La partie notifiante considère que ce marché est à tout le moins de dimension communautaire dans la mesure où l'analyse de la substituabilité du côté de l'offre montre une capacité des candidats à présenter leurs offres dans un grand nombre de pays. Un nombre non négligeable de sociétés étrangères se portent en effet candidates à des appels d'offres lancés dans les États membres de l'Union européenne voire au-delà.

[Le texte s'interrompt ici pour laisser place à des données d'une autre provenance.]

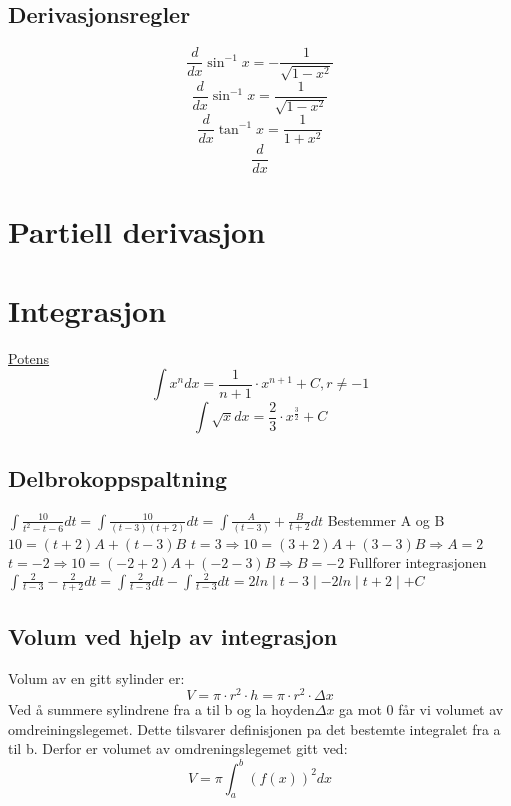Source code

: \documentclass[12pt]{article}
\begin{document}
\subsection*{Derivasjonsregler}
\[\frac{d}{dx}\sin^{-1}x=-\frac{1}{\sqrt{1-x^2}}\]
\[\frac{d}{dx}\sin^{-1}x=\frac{1}{\sqrt{1-x^2}}\]
\[\frac{d}{dx}\tan^{-1}x=\frac{1}{1+x^2}\]
\[\frac{d}{dx}\]


\newpage\section{Partiell derivasjon}


\newpage\section{Integrasjon}
\underline{Potens}
\[\int x^{n} dx = \frac{1}{n+1}\cdot x^{n+1} + C, r\neq -1\]
\[\int \sqrt{x} dx = \frac{2}{3} \cdot x^{\frac{3}{2}} + C\]
\[\]
\[\]
\subsection*{Delbrokoppspaltning}
$\int\frac{10}{t^2-t-6}dt=\int\frac{10}{(t-3)(t+2)}dt=\int\frac{A}{(t-3)}+\frac{B}{t+2}dt$
\newline Bestemmer A og B
\newline$10=(t+2)A+(t-3)B$
\newline$t=3\Rightarrow 10=(3+2)A+(3-3)B\Rightarrow A=2$
\newline$t=-2\Rightarrow 10=(-2+2)A+(-2-3)B\Rightarrow B=-2$
\newline Fullforer integrasjonen
\newline$\int\frac{2}{t-3}-\frac{2}{t+2}dt=\int\frac{2}{t-3}dt-\int\frac{2}{t-3}dt=2ln\mid t-3\mid-2ln\mid t+2\mid + C$
\subsection*{Volum ved hjelp av integrasjon}
Volum av en gitt sylinder er:
\[V=\pi\cdot r^{2}\cdot h=\pi\cdot r^{2}\cdot\Delta x\]
Ved å summere sylindrene fra a til b og la hoyden$\Delta x$ ga mot 0 får vi
\newline volumet av omdreiningslegemet.
\newline Dette tilsvarer definisjonen pa det bestemte integralet fra a til b.
\newline Derfor er volumet av omdreningslegemet gitt ved:
\[V=\pi\int_{a}^{b}(f(x))^{2}dx\]
\end{document}
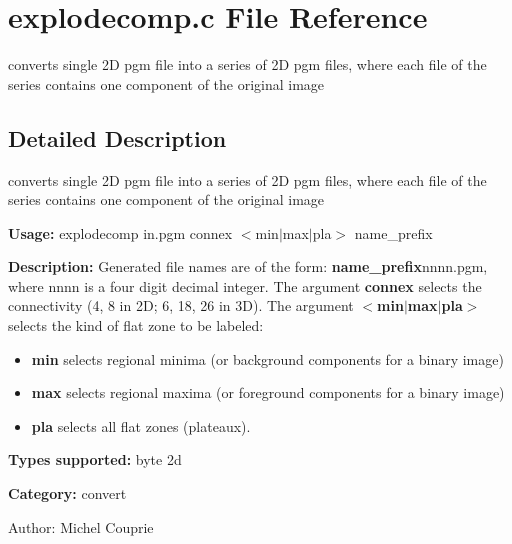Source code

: \section{explodecomp.c File Reference}
\label{explodecomp_8c}
converts single 2D pgm file into a series of 2D pgm files, where each file of the series contains one component of the original image 



\subsection{Detailed Description}
converts single 2D pgm file into a series of 2D pgm files, where each file of the series contains one component of the original image 

{\bf Usage:} explodecomp in.pgm connex $<$min$|$max$|$pla$>$ name\_\-prefix

{\bf Description:} Generated file names are of the form: {\bf name\_\-prefix}nnnn.pgm, where nnnn is a four digit decimal integer. The argument {\bf connex} selects the connectivity (4, 8 in 2D; 6, 18, 26 in 3D). The argument {\bf $<$min$|$max$|$pla$>$} selects the kind of flat zone to be labeled: \begin{itemize}
\item {\bf min} selects regional minima (or background components for a binary image) \item {\bf max} selects regional maxima (or foreground components for a binary image) \item {\bf pla} selects all flat zones (plateaux).\end{itemize}
{\bf Types supported:} byte 2d

{\bf Category:} convert

\begin{Desc}
\item[Author:]Michel Couprie \end{Desc}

Les groupements attributaires comprennent des partenariats entre des entreprises de construction et des établissements bancaires ressortissant de différents États membres. Ainsi, Vinci a été attributaire de deux concessions au Royaume-Uni, d'une en Grèce et d'une autre au Portugal. On relève également que Bouygues a été attributaire de concessions en Allemagne ou en Hongrie. Pour ce qui concerne la France, on note la présence de plusieurs entreprises étrangères dans les actes de candidature à des contrats de concession d'autoroutes ou d'infrastructures routières à péage, comme Skanska, Abertis, Dragados ou Bilfinger-Berger.

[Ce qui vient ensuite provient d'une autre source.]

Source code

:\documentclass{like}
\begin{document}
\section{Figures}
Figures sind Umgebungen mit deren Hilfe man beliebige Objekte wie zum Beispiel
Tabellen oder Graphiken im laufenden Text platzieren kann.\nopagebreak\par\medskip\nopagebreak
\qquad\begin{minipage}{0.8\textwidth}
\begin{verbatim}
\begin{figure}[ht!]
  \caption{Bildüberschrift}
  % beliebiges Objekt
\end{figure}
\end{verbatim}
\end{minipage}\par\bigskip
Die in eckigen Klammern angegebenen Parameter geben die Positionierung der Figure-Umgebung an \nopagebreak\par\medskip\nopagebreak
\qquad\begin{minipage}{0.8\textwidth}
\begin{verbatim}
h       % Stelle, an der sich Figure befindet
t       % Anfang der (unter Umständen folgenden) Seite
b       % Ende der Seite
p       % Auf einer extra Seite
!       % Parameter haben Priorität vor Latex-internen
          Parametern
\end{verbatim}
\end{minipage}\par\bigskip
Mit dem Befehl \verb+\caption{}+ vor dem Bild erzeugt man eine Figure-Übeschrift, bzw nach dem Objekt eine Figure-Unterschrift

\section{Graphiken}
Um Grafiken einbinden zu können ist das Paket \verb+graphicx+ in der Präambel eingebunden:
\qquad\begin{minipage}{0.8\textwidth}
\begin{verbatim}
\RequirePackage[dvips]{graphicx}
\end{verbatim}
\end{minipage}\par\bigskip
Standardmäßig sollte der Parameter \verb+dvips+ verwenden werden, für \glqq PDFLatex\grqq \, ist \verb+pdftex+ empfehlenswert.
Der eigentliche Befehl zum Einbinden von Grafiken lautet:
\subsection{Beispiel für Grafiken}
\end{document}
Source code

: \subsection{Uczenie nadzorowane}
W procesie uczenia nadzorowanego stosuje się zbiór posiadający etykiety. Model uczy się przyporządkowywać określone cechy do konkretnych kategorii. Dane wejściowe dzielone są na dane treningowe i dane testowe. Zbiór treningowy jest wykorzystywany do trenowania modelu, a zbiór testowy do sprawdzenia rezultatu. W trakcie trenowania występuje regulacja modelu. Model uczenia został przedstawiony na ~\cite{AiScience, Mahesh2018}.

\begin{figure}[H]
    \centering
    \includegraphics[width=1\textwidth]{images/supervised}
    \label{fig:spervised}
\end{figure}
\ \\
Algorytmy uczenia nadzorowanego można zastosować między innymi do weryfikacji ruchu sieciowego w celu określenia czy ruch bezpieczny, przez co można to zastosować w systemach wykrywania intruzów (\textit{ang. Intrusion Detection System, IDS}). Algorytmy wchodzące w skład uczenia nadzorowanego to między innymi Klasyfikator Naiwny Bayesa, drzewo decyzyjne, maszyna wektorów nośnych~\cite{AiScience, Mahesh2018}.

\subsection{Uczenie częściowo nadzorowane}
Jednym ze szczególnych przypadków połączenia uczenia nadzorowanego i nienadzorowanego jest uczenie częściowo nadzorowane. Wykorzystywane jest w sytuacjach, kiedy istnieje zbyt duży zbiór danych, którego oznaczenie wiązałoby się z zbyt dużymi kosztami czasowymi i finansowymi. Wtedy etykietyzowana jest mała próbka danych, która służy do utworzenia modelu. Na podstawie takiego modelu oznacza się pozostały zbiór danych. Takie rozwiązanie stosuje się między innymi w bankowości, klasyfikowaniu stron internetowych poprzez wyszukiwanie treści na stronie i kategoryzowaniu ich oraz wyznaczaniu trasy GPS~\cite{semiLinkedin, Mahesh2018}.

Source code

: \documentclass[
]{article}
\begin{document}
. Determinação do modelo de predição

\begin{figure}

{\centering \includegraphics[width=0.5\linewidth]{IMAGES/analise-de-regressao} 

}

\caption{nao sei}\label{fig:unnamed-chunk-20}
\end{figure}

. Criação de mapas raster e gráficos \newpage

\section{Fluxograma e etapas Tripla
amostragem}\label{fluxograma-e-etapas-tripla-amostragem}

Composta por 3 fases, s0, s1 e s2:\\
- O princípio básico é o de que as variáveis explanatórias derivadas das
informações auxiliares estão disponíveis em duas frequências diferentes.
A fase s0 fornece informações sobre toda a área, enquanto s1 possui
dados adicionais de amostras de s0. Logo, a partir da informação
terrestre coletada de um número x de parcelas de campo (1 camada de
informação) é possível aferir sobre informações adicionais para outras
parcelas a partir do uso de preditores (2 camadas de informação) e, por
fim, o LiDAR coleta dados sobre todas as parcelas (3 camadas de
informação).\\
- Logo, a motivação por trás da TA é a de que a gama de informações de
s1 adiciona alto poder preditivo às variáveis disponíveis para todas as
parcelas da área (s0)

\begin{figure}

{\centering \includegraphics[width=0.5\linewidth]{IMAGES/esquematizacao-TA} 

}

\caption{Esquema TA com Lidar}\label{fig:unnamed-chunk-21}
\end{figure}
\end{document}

Dans son avis du 2 décembre 2005, le Conseil de la concurrence, sans trancher la question, considère que la dimension géographique de ce marché pourrait être mondiale compte tenu du fait notamment que " les candidatures à l'achat [...] comportent des offres auxquelles participent des entreprises établies à l'étranger ".

Enfin, la Commission européenne dans sa décision du 15 février 2006, sans conclure sur la délimitation pertinente du marché, constate que de nombreuses entreprises européennes se portent candidates à des appels d'offres et en sont attributaires dans des États dont elles ne sont pas ressortissantes.

Ces orientations dégagées tant par le Conseil de la concurrence que par la Commission européenne, de même que les éléments de fait mentionnés ci-dessus, inclinent à considérer que la dimension géographique du marché pertinent est au moins européenne plutôt que nationale.

Au cas d'espèce, il n'est cependant pas nécessaire de se prononcer de manière définitive sur la définition du marché pertinent dans la mesure où, quelle que soit la segmentation retenue, l'analyse concurrentielle demeure inchangée.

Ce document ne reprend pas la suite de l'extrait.